Per essere vere, debbono insomma apparire, mostrarsi come “una nube d’aria / un riflesso di luce-ombra / una traccia (appunto) da cancellare / con rapido gesto”. Tra presenza e assenza, c’è solo una fugace intuizione.

Questa a me sembra la poetica di Maria Stella Filippini dalla sua prima (credo ) raccolta, Così che io possa del 1995, a quest’altra dal titolo Simun, il vento che non crea necessariamente un rapporto di presupposizione, ma ne rivela anzi e illumina lo sfondo da cui la precedente selezione venne in primo piano, mostra il mondo dell’autrice con una sua implicita datazione (tranne il riferimento tematico al 9 agosto 1945), con una sua mappa sentimentale, le radici degli stilemi, le occasioni colte e quelle mancate (magari per eccessivo amore), la grazia tutta muliebre del canto.
In effetti il Simun del titolo, il vento caldo soffocante e terribile dei deserti africani e arabici, al tocco di quella grazia si converte in zefiro, in carezza, cioè nell’onda carezzevole della memoria delle ridondanze mnemoniche in cui i fatti godono di una variabilità consona all’attuale sentire, oltre il loro proprio tempo, si converte in metafora, in un vento, poniamo, di passione preso nel vortice di un altro vento, di un tornado.

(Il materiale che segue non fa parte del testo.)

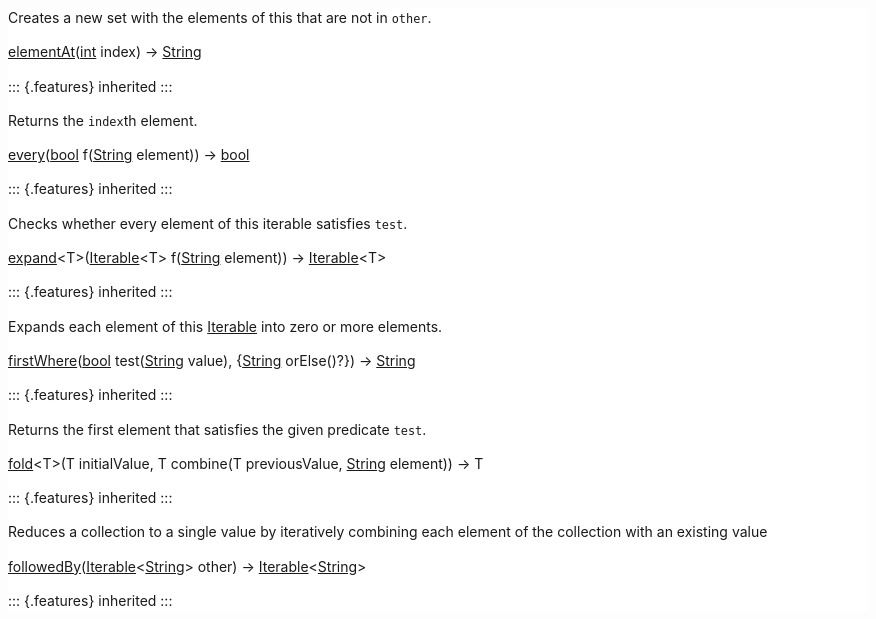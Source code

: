 Creates a new set with the elements of this that are not in `other`.

[elementAt](attributeclassset/elementat)([int](../dart-core/int-class)
index) → [String](../dart-core/string-class)

::: {.features}
inherited
:::

Returns the `index`th element.

[every](attributeclassset/every)([bool](../dart-core/bool-class)
f([String](../dart-core/string-class) element)) →
[bool](../dart-core/bool-class)

::: {.features}
inherited
:::

Checks whether every element of this iterable satisfies `test`.

[expand](attributeclassset/expand)\<T\>([Iterable](../dart-core/iterable-class)\<T\>
f([String](../dart-core/string-class) element)) →
[Iterable](../dart-core/iterable-class)\<T\>

::: {.features}
inherited
:::

Expands each element of this [Iterable](../dart-core/iterable-class)
into zero or more elements.

[firstWhere](attributeclassset/firstwhere)([bool](../dart-core/bool-class)
test([String](../dart-core/string-class) value),
{[String](../dart-core/string-class) orElse()?}) →
[String](../dart-core/string-class)

::: {.features}
inherited
:::

Returns the first element that satisfies the given predicate `test`.

[fold](attributeclassset/fold)\<T\>(T initialValue, T combine(T
previousValue, [String](../dart-core/string-class) element)) → T

::: {.features}
inherited
:::

Reduces a collection to a single value by iteratively combining each
element of the collection with an existing value

[followedBy](../dart-collection/setmixin/followedby)([Iterable](../dart-core/iterable-class)\<[String](../dart-core/string-class)\>
other) →
[Iterable](../dart-core/iterable-class)\<[String](../dart-core/string-class)\>

::: {.features}
inherited
:::
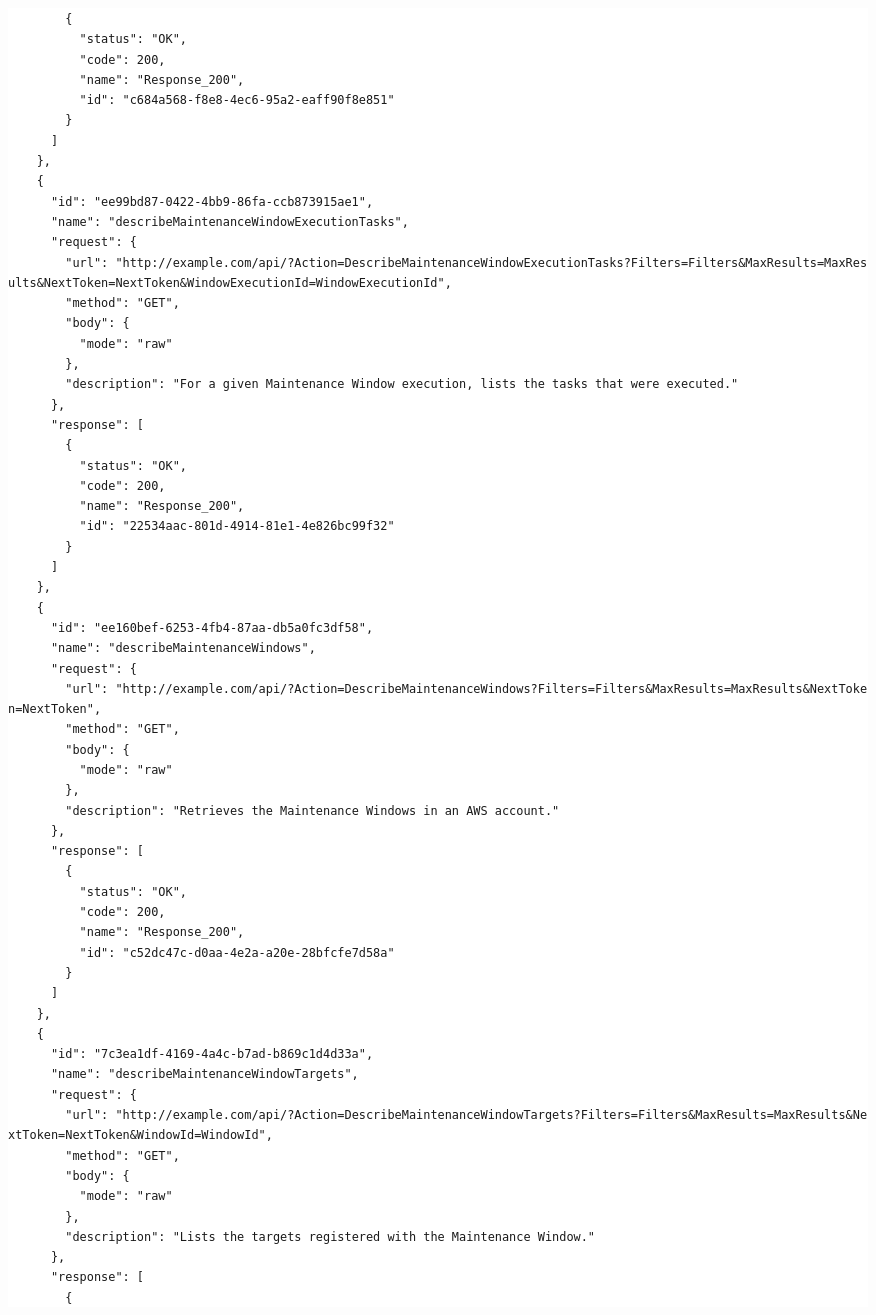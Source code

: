             {
              "status": "OK",
              "code": 200,
              "name": "Response_200",
              "id": "c684a568-f8e8-4ec6-95a2-eaff90f8e851"
            }
          ]
        },
        {
          "id": "ee99bd87-0422-4bb9-86fa-ccb873915ae1",
          "name": "describeMaintenanceWindowExecutionTasks",
          "request": {
            "url": "http://example.com/api/?Action=DescribeMaintenanceWindowExecutionTasks?Filters=Filters&MaxResults=MaxResults&NextToken=NextToken&WindowExecutionId=WindowExecutionId",
            "method": "GET",
            "body": {
              "mode": "raw"
            },
            "description": "For a given Maintenance Window execution, lists the tasks that were executed."
          },
          "response": [
            {
              "status": "OK",
              "code": 200,
              "name": "Response_200",
              "id": "22534aac-801d-4914-81e1-4e826bc99f32"
            }
          ]
        },
        {
          "id": "ee160bef-6253-4fb4-87aa-db5a0fc3df58",
          "name": "describeMaintenanceWindows",
          "request": {
            "url": "http://example.com/api/?Action=DescribeMaintenanceWindows?Filters=Filters&MaxResults=MaxResults&NextToken=NextToken",
            "method": "GET",
            "body": {
              "mode": "raw"
            },
            "description": "Retrieves the Maintenance Windows in an AWS account."
          },
          "response": [
            {
              "status": "OK",
              "code": 200,
              "name": "Response_200",
              "id": "c52dc47c-d0aa-4e2a-a20e-28bfcfe7d58a"
            }
          ]
        },
        {
          "id": "7c3ea1df-4169-4a4c-b7ad-b869c1d4d33a",
          "name": "describeMaintenanceWindowTargets",
          "request": {
            "url": "http://example.com/api/?Action=DescribeMaintenanceWindowTargets?Filters=Filters&MaxResults=MaxResults&NextToken=NextToken&WindowId=WindowId",
            "method": "GET",
            "body": {
              "mode": "raw"
            },
            "description": "Lists the targets registered with the Maintenance Window."
          },
          "response": [
            {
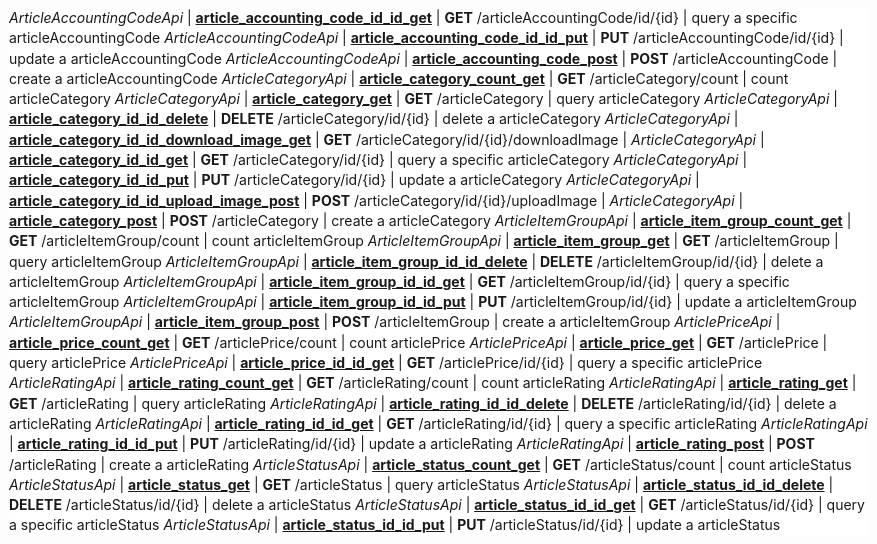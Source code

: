 *ArticleAccountingCodeApi* | [**article_accounting_code_id_id_get**](docs/ArticleAccountingCodeApi.md#article_accounting_code_id_id_get) | **GET** /articleAccountingCode/id/{id} | query a specific articleAccountingCode
*ArticleAccountingCodeApi* | [**article_accounting_code_id_id_put**](docs/ArticleAccountingCodeApi.md#article_accounting_code_id_id_put) | **PUT** /articleAccountingCode/id/{id} | update a articleAccountingCode
*ArticleAccountingCodeApi* | [**article_accounting_code_post**](docs/ArticleAccountingCodeApi.md#article_accounting_code_post) | **POST** /articleAccountingCode | create a articleAccountingCode
*ArticleCategoryApi* | [**article_category_count_get**](docs/ArticleCategoryApi.md#article_category_count_get) | **GET** /articleCategory/count | count articleCategory
*ArticleCategoryApi* | [**article_category_get**](docs/ArticleCategoryApi.md#article_category_get) | **GET** /articleCategory | query articleCategory
*ArticleCategoryApi* | [**article_category_id_id_delete**](docs/ArticleCategoryApi.md#article_category_id_id_delete) | **DELETE** /articleCategory/id/{id} | delete a articleCategory
*ArticleCategoryApi* | [**article_category_id_id_download_image_get**](docs/ArticleCategoryApi.md#article_category_id_id_download_image_get) | **GET** /articleCategory/id/{id}/downloadImage | 
*ArticleCategoryApi* | [**article_category_id_id_get**](docs/ArticleCategoryApi.md#article_category_id_id_get) | **GET** /articleCategory/id/{id} | query a specific articleCategory
*ArticleCategoryApi* | [**article_category_id_id_put**](docs/ArticleCategoryApi.md#article_category_id_id_put) | **PUT** /articleCategory/id/{id} | update a articleCategory
*ArticleCategoryApi* | [**article_category_id_id_upload_image_post**](docs/ArticleCategoryApi.md#article_category_id_id_upload_image_post) | **POST** /articleCategory/id/{id}/uploadImage | 
*ArticleCategoryApi* | [**article_category_post**](docs/ArticleCategoryApi.md#article_category_post) | **POST** /articleCategory | create a articleCategory
*ArticleItemGroupApi* | [**article_item_group_count_get**](docs/ArticleItemGroupApi.md#article_item_group_count_get) | **GET** /articleItemGroup/count | count articleItemGroup
*ArticleItemGroupApi* | [**article_item_group_get**](docs/ArticleItemGroupApi.md#article_item_group_get) | **GET** /articleItemGroup | query articleItemGroup
*ArticleItemGroupApi* | [**article_item_group_id_id_delete**](docs/ArticleItemGroupApi.md#article_item_group_id_id_delete) | **DELETE** /articleItemGroup/id/{id} | delete a articleItemGroup
*ArticleItemGroupApi* | [**article_item_group_id_id_get**](docs/ArticleItemGroupApi.md#article_item_group_id_id_get) | **GET** /articleItemGroup/id/{id} | query a specific articleItemGroup
*ArticleItemGroupApi* | [**article_item_group_id_id_put**](docs/ArticleItemGroupApi.md#article_item_group_id_id_put) | **PUT** /articleItemGroup/id/{id} | update a articleItemGroup
*ArticleItemGroupApi* | [**article_item_group_post**](docs/ArticleItemGroupApi.md#article_item_group_post) | **POST** /articleItemGroup | create a articleItemGroup
*ArticlePriceApi* | [**article_price_count_get**](docs/ArticlePriceApi.md#article_price_count_get) | **GET** /articlePrice/count | count articlePrice
*ArticlePriceApi* | [**article_price_get**](docs/ArticlePriceApi.md#article_price_get) | **GET** /articlePrice | query articlePrice
*ArticlePriceApi* | [**article_price_id_id_get**](docs/ArticlePriceApi.md#article_price_id_id_get) | **GET** /articlePrice/id/{id} | query a specific articlePrice
*ArticleRatingApi* | [**article_rating_count_get**](docs/ArticleRatingApi.md#article_rating_count_get) | **GET** /articleRating/count | count articleRating
*ArticleRatingApi* | [**article_rating_get**](docs/ArticleRatingApi.md#article_rating_get) | **GET** /articleRating | query articleRating
*ArticleRatingApi* | [**article_rating_id_id_delete**](docs/ArticleRatingApi.md#article_rating_id_id_delete) | **DELETE** /articleRating/id/{id} | delete a articleRating
*ArticleRatingApi* | [**article_rating_id_id_get**](docs/ArticleRatingApi.md#article_rating_id_id_get) | **GET** /articleRating/id/{id} | query a specific articleRating
*ArticleRatingApi* | [**article_rating_id_id_put**](docs/ArticleRatingApi.md#article_rating_id_id_put) | **PUT** /articleRating/id/{id} | update a articleRating
*ArticleRatingApi* | [**article_rating_post**](docs/ArticleRatingApi.md#article_rating_post) | **POST** /articleRating | create a articleRating
*ArticleStatusApi* | [**article_status_count_get**](docs/ArticleStatusApi.md#article_status_count_get) | **GET** /articleStatus/count | count articleStatus
*ArticleStatusApi* | [**article_status_get**](docs/ArticleStatusApi.md#article_status_get) | **GET** /articleStatus | query articleStatus
*ArticleStatusApi* | [**article_status_id_id_delete**](docs/ArticleStatusApi.md#article_status_id_id_delete) | **DELETE** /articleStatus/id/{id} | delete a articleStatus
*ArticleStatusApi* | [**article_status_id_id_get**](docs/ArticleStatusApi.md#article_status_id_id_get) | **GET** /articleStatus/id/{id} | query a specific articleStatus
*ArticleStatusApi* | [**article_status_id_id_put**](docs/ArticleStatusApi.md#article_status_id_id_put) | **PUT** /articleStatus/id/{id} | update a articleStatus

Questa perifrasi (nel senso di Roland Barthes) consente tuttavia di dare un nome alla poetica di Maria Stella Filippini, un nome orientativo nel quadro alquanto sconnesso della nostra poesia (incorsa ieri nell’equivoco sperimentale, quasi che il mero gioco potesse sopperire al vuoto d’ispirazione in cui ci trovammo ad operare negli anni Sessanta con la caduta dell’impegno), il nome di minimalismo o neocrepuscolarismo, nella necessità di recuperare gli oggetti poetici perduti a causa dell’astrazione metalinguistica, di recuperare un minimo di mondo cui potere in qualche modo affidare nuovamente il proprio ubi consistam. E qui si può assumere come dichiarazione programmatica (ma liricamente svolta) la poesia dal titolo Quanta pena, collocata in apertura della raccolta.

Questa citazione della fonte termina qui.